--- EXTRACTED MATERIAL ---

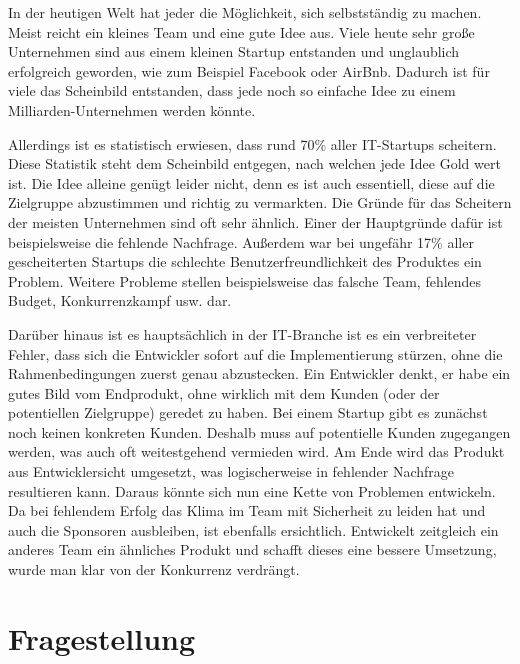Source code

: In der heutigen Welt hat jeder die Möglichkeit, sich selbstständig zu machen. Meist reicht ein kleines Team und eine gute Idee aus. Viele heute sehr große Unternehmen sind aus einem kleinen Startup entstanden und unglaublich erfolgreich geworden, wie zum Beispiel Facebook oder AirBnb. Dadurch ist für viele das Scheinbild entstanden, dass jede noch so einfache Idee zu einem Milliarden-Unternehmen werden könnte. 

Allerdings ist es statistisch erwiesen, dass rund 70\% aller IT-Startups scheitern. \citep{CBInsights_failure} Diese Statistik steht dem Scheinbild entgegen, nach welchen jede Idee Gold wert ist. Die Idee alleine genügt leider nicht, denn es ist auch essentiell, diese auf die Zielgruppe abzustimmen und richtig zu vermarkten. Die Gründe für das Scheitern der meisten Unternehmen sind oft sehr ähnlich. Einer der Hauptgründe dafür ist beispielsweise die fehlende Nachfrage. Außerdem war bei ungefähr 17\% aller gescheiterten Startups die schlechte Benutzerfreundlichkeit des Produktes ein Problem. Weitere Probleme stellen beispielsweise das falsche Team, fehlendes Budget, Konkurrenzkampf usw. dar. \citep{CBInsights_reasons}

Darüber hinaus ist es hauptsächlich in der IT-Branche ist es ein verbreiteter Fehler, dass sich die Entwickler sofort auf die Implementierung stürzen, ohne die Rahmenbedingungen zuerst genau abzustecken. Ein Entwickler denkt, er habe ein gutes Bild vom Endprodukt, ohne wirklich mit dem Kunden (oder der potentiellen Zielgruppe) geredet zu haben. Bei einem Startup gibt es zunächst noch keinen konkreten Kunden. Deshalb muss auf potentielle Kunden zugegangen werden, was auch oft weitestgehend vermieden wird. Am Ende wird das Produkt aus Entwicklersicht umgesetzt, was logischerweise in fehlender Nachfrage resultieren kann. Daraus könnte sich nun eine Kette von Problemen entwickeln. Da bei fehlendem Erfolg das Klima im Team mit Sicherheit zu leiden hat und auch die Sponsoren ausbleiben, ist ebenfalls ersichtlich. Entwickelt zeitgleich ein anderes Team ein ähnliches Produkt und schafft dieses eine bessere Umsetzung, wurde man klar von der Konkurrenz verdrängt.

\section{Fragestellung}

---
--- EXTRACTED MATERIAL ---

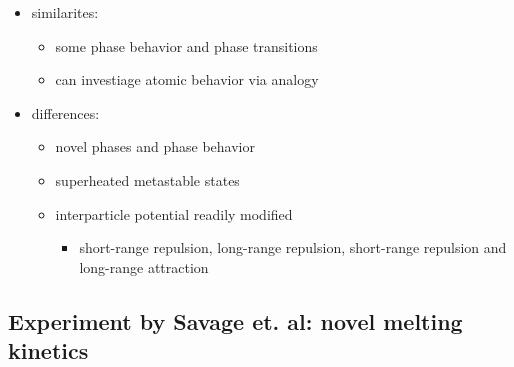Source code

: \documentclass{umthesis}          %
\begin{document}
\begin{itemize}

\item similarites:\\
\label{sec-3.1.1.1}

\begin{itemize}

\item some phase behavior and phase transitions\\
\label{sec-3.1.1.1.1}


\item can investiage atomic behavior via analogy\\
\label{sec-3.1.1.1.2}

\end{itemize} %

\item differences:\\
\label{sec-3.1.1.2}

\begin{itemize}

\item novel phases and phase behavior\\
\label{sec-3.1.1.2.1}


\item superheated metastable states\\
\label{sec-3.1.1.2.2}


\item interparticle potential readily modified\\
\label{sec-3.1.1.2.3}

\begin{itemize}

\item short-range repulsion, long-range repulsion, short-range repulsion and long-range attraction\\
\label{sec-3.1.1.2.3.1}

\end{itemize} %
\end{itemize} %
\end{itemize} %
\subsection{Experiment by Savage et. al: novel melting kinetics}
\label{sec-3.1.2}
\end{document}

---
--- EXTRACTED MATERIAL ---

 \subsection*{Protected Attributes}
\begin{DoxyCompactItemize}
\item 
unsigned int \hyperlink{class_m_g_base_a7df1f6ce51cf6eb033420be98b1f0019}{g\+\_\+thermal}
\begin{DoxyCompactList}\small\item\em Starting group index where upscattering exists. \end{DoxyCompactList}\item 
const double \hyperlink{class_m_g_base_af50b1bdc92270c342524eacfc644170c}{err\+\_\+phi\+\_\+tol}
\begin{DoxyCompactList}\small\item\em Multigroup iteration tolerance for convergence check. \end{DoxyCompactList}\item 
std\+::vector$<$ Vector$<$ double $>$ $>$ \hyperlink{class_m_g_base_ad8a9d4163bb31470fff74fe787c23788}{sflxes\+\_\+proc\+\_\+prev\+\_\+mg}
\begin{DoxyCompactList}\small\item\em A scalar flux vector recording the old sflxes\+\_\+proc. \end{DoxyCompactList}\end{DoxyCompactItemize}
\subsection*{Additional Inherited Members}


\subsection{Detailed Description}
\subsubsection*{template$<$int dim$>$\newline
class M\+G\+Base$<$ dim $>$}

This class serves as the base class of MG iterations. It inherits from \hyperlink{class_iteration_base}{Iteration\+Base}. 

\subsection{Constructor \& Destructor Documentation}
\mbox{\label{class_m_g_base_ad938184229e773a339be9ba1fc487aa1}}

---

State how many lines in the data include the string "phase". Nothing else belongs in the reply.

2